Sejalan dengan pernyataan Heath (Heath, 1992:55) bahwa isu-isu atau
masalah-masalah dalam masyarakat dapat menjadi suatu basis pembelajaran dengan
pendekatan SETS sekaligus sebagai “perekat” yang membolehkan integrasi belajar
dan mengajar lintas disiplin ilmu dalam upaya membantu peserta didik dan warga
negara untuk menyadari dan memahami adanya interaksi antara sains,lingkungan,teknologi,dan
masyarakat.
Tujuan utama pendidikan dengan
Pendekatan SETS adalah mempersiapkan peserta didik menjadi wagra negara dan
warga masyarakat yang memiliki suatu kemampuan dan kedasaran untuk:
1) menyelidiki, menganalisis, memahami dan menerapkan
konsep-konsep/prinsip-prinsip dan proses sain dan teknologi pada situasi nyata
2) melakukan perubahan
3) membuat keputusan-keputusan yang tepat dan mendasar
tentang isu/masalah-masalah yang sedang dihadapi yang memiliki komponen sain
dan teknologi
4) merencanakan kegiatan-kegiatan baik secara individu
maupun kelompok dalam rangka pengambilan tindakan dan pemecahan isu-isu atau
masalah-masalah yang sedang dihadapi
5) bertanggung
jawab terhadap pengambilan keputusan dan tindakannya
6) mempersiapkan peserta didik untuk menggunakan sain
bagi pengembangan hidup dan mengikuti perkembangan dunia teknologi,
7) mengajar para peserta didik untuk mengambil
tanggung jawab dengan isu-isu lingkungan, teknologi, atau masyarakat
8) mengidentifikasi pengetahuan fundamental sehingga
peserta didik secara tuntas memperoleh kepandaian dengan isu-isu SETS
Dengan demikian,ada beberapa aspek yang perlu mendapat
penekanan dan dipresentasikan secara proporsional dan terintegrasi dalam
pembelajaran sains di sekolah dengan pendekatan SETS, yaitu:
1) kemampuan peserta didik
mengajukan pertanyaan-pertanyaan kepada alam dan menemukan jawabannya;
2) kemampuan peserta didik
mengidentifikasi isu/masalah-masalah yang sedang dihadapi masyarakat dan
berupaya memecahkannya;
3) penguasaan pengetahuan ilmiah
(sains) dan
4) keterampilan (teknologi) dan
berupaya menerapkannya dalam kehidupan sehari-hari;
5) mempertimbangkan nilai-nilai dan
konteks sosial budaya masyarakat; dan
6) pengembangan sikap, nilai-nilai
sosial budaya lokal, personal, dan global.
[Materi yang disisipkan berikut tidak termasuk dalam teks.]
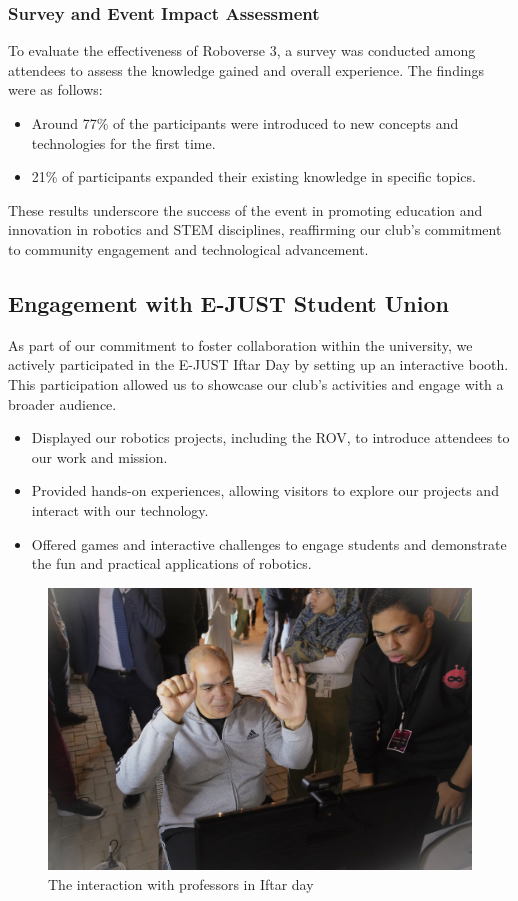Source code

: \documentclass[11pt, twocolumn]{article}
\begin{document}
\subsubsection{Survey and Event Impact Assessment}
To evaluate the effectiveness of Roboverse 3, a survey was conducted among attendees to assess the knowledge gained and overall experience. The findings were as follows:
\begin{itemize}
    \item Around 77\% of the participants were introduced to new concepts and technologies for the first time.
    \item 21\% of participants expanded their existing knowledge in specific topics.
\end{itemize}
These results underscore the success of the event in promoting education and innovation in robotics and STEM disciplines, reaffirming our club’s commitment to community engagement and technological advancement.

\subsection{Engagement with E-JUST Student Union}
As part of our commitment to foster collaboration within the university, we actively participated in the E-JUST Iftar Day by setting up an interactive booth. This participation allowed us to showcase our club's activities and engage with a broader audience.


\begin{itemize}
    \item Displayed our robotics projects, including the ROV, to introduce attendees to our work and mission.
    \item Provided hands-on experiences, allowing visitors to explore our projects and interact with our technology.
    \item Offered games and interactive challenges to engage students and demonstrate the fun and practical applications of robotics.
\end{itemize}
\begin{figure}[h]
            \centering
            \includegraphics[width=0.75\linewidth]{Images/EJUST Iftar.jpg}
            \caption{The interaction with professors in Iftar day}
            \label{fig:enter-label}
                \end{figure}
\end{document}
2.) Ruang Lingkup Pembelajaran dengan Pendekatan
SETS
Menurut Yager & McCormack
(Yager, 1996b:3-4; 1992b:5-6), ada enam domain utama SETS untuk pengajaran dan
penilaian, yaitu domain konsep, proses, kreativitas, sikap, aplikasi, dan
keterkaitan. Keenam domain tersebut selanjutnya dinyatakan dalam Gambar 2.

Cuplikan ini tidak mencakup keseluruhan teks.